Modify Fields

Modifies field metadata by including, excluding, renaming and changing the types of input fields.

Example data flow

A number of sample data flows are available from the Data360 Samples workspace, found in the Directory page.

In the Directory under the /Data360 Samples/Node Examples/ folder, you will find "Modify Fields", which shows examples of how to use this node.

Note: Upgrades will overwrite all data flows in the workspace. If you want to make changes to one of the sample data flows, we recommend that you create a copy and save it elsewhere, using Save as...

Unless otherwise specified, the examples below use the default data from the Create Data node.

Renaming fields

You can rename all the output fields by using Rename by Pattern, as shown below. Use * to reference the current field name, for example *_New or new_*.

Note: By default, all the input fields are included in the output. You can change to an Exclude pattern by clicking the green plus icon and selecting Exclude.

To rename a single field, type the new name for the field, as shown below.

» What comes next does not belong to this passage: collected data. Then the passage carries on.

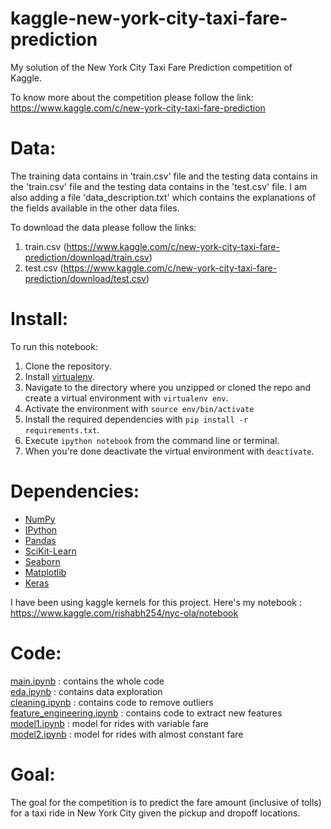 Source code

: # kaggle-new-york-city-taxi-fare-prediction
My solution of the New York City Taxi Fare Prediction competition of Kaggle.

To know more about the competition please follow the link: 
https://www.kaggle.com/c/new-york-city-taxi-fare-prediction

# Data:
The training data contains in 'train.csv' file and the testing data contains in the 'train.csv' file and the testing data contains in the 'test.csv' file. I am also adding a file 'data_description.txt' which contains the explanations of the fields available in the other data files.

To download the data please follow the links:
1. train.csv (https://www.kaggle.com/c/new-york-city-taxi-fare-prediction/download/train.csv)
2. test.csv (https://www.kaggle.com/c/new-york-city-taxi-fare-prediction/download/test.csv)

# Install:
To run this notebook:

1. Clone the repository.
2. Install [virtualenv](http://virtualenv.readthedocs.org/en/latest/installation.html).
3. Navigate to the directory where you unzipped or cloned the repo and create a virtual environment with `virtualenv env`.
4. Activate the environment with `source env/bin/activate`
5. Install the required dependencies with `pip install -r requirements.txt`.
6. Execute `ipython notebook` from the command line or terminal.
7. When you're done deactivate the virtual environment with `deactivate`.


# Dependencies:
* [NumPy](http://www.numpy.org/)
* [IPython](http://ipython.org/)
* [Pandas](http://pandas.pydata.org/)
* [SciKit-Learn](http://scikit-learn.org/stable/)
* [Seaborn](https://seaborn.pydata.org/)
* [Matplotlib](http://matplotlib.org/)
* [Keras](https://keras.io/)

I have been using kaggle kernels for this project. 
Here's my notebook : https://www.kaggle.com/rishabh254/nyc-ola/notebook

# Code:
[main.ipynb](https://github.com/rishabh254/kaggle-new-york-city-taxi-fare-prediction/blob/master/main.ipynb) : contains the whole code <br />
[eda.ipynb](https://github.com/rishabh254/kaggle-new-york-city-taxi-fare-prediction/blob/master/eda/eda.ipynb) : contains data exploration <br />
[cleaning.ipynb](https://github.com/rishabh254/kaggle-new-york-city-taxi-fare-prediction/blob/master/cleaning/cleaning.ipynb) : contains code to remove outliers <br />
[feature_engineering.ipynb](https://github.com/rishabh254/kaggle-new-york-city-taxi-fare-prediction/blob/master/feature_engineering/feature_engineering.ipynb) : contains code to extract new features <br />
[model1.ipynb](https://github.com/rishabh254/kaggle-new-york-city-taxi-fare-prediction/blob/master/models/model1.ipynb) : model for rides with variable fare <br />
[model2.ipynb](https://github.com/rishabh254/kaggle-new-york-city-taxi-fare-prediction/blob/master/models/model2.ipynb) : model for rides with almost constant fare

# Goal:
The goal for the competition is to predict the fare amount (inclusive of tolls) for a taxi ride in New York City given the pickup and dropoff locations.
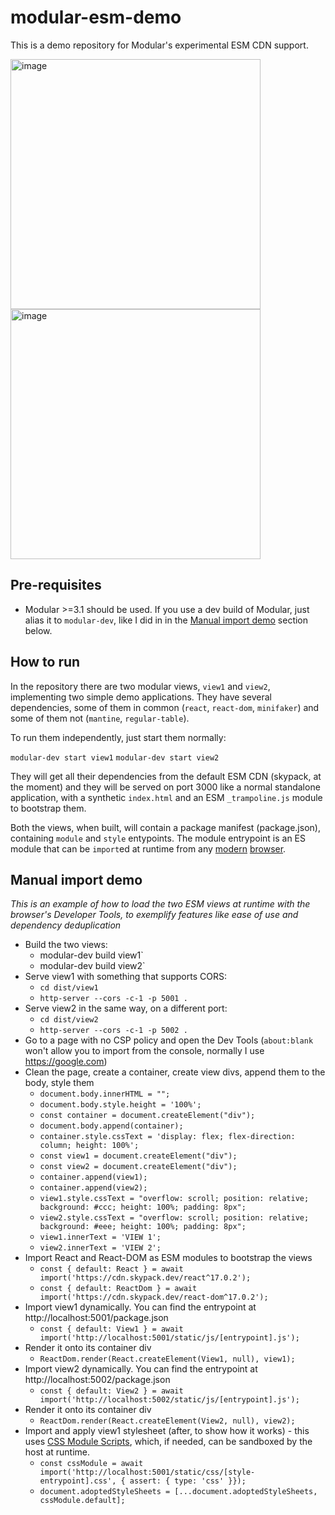 # modular-esm-demo

This is a demo repository for Modular's experimental ESM CDN support.

<img width="400" alt="image" src="https://user-images.githubusercontent.com/315834/156772150-3252b2b9-2f29-4f2e-9e82-354a06779d94.png">
<img width="400" alt="image" src="https://user-images.githubusercontent.com/315834/156772205-51c89751-a7f4-4d9e-a7aa-03c9e5f46728.png">

## Pre-requisites

- Modular >=3.1 should be used. If you use a dev build of Modular, just alias it
  to `modular-dev`, like I did in in the
  [Manual import demo](#manual-import-demo) section below.

## How to run

In the repository there are two modular views, `view1` and `view2`, implementing
two simple demo applications. They have several dependencies, some of them in
common (`react`, `react-dom`, `minifaker`) and some of them not (`mantine`,
`regular-table`).

To run them independently, just start them normally:

`modular-dev start view1` `modular-dev start view2`

They will get all their dependencies from the default ESM CDN (skypack, at the
moment) and they will be served on port 3000 like a normal standalone
application, with a synthetic `index.html` and an ESM `_trampoline.js` module to
bootstrap them.

Both the views, when built, will contain a package manifest (package.json),
containing `module` and `style` entypoints. The module entrypoint is an ES
module that can be `import`ed at runtime from any
[modern](https://caniuse.com/mdn-javascript_statements_import)
[browser](https://caniuse.com/es6-module-dynamic-import).

## Manual import demo

_This is an example of how to load the two ESM views at runtime with the
browser's Developer Tools, to exemplify features like ease of use and dependency
deduplication_

- Build the two views:
  - modular-dev build view1`
  - modular-dev build view2`
- Serve view1 with something that supports CORS:
  - `cd dist/view1`
  - `http-server --cors -c-1 -p 5001 .`
- Serve view2 in the same way, on a different port:
  - `cd dist/view2`
  - `http-server --cors -c-1 -p 5002 .`
- Go to a page with no CSP policy and open the Dev Tools (`about:blank` won't
  allow you to import from the console, normally I use https://google.com)
- Clean the page, create a container, create view divs, append them to the body,
  style them
  - `document.body.innerHTML = "";`
  - `document.body.style.height = '100%';`
  - `const container = document.createElement("div");`
  - `document.body.append(container);`
  - `container.style.cssText = 'display: flex; flex-direction: column; height: 100%';`
  - `const view1 = document.createElement("div");`
  - `const view2 = document.createElement("div");`
  - `container.append(view1);`
  - `container.append(view2);`
  - `view1.style.cssText = "overflow: scroll; position: relative; background: #ccc; height: 100%; padding: 8px";`
  - `view2.style.cssText = "overflow: scroll; position: relative; background: #eee; height: 100%; padding: 8px";`
  - `view1.innerText = 'VIEW 1';`
  - `view2.innerText = 'VIEW 2';`
- Import React and React-DOM as ESM modules to bootstrap the views
  - `const { default: React } = await import('https://cdn.skypack.dev/react^17.0.2');`
  - `const { default: ReactDom } = await import('https://cdn.skypack.dev/react-dom^17.0.2');`
- Import view1 dynamically. You can find the entrypoint at
  http://localhost:5001/package.json
  - `const { default: View1 } = await import('http://localhost:5001/static/js/[entrypoint].js');`
- Render it onto its container div
  - `ReactDom.render(React.createElement(View1, null), view1);`
- Import view2 dynamically. You can find the entrypoint at
  http://localhost:5002/package.json
  - `const { default: View2 } = await import('http://localhost:5002/static/js/[entrypoint].js');`
- Render it onto its container div
  - `ReactDom.render(React.createElement(View2, null), view2);`
- Import and apply view1 stylesheet (after, to show how it works) - this uses
  [CSS Module Scripts](https://web.dev/css-module-scripts/), which, if needed,
  can be sandboxed by the host at runtime.
  - `const cssModule = await import('http://localhost:5001/static/css/[style-entrypoint].css', { assert: { type: 'css' }});`
  - `document.adoptedStyleSheets = [...document.adoptedStyleSheets, cssModule.default];`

If the renamed fields result in a conflict because two fields would have an identical field name, the conflict is highlighted in the table, as shown.

Changing field type

To change the type for an output field, choose a field Type from the drop-down list. The list of available types depends on the type of the input field. Fields that have a modified type are highlighted. In the screenshot below, for example the id field has had its type changed from int to string.

Automatic field type conversion

If an input field has a type that is either string or unicode, you can use the Auto type option to change the output field type based on the content of the input field. To use automatic type conversion, ensure that the Auto check box is ticked. When it is ticked, fields where both the input and output types are string or unicode will have their output type set to Auto.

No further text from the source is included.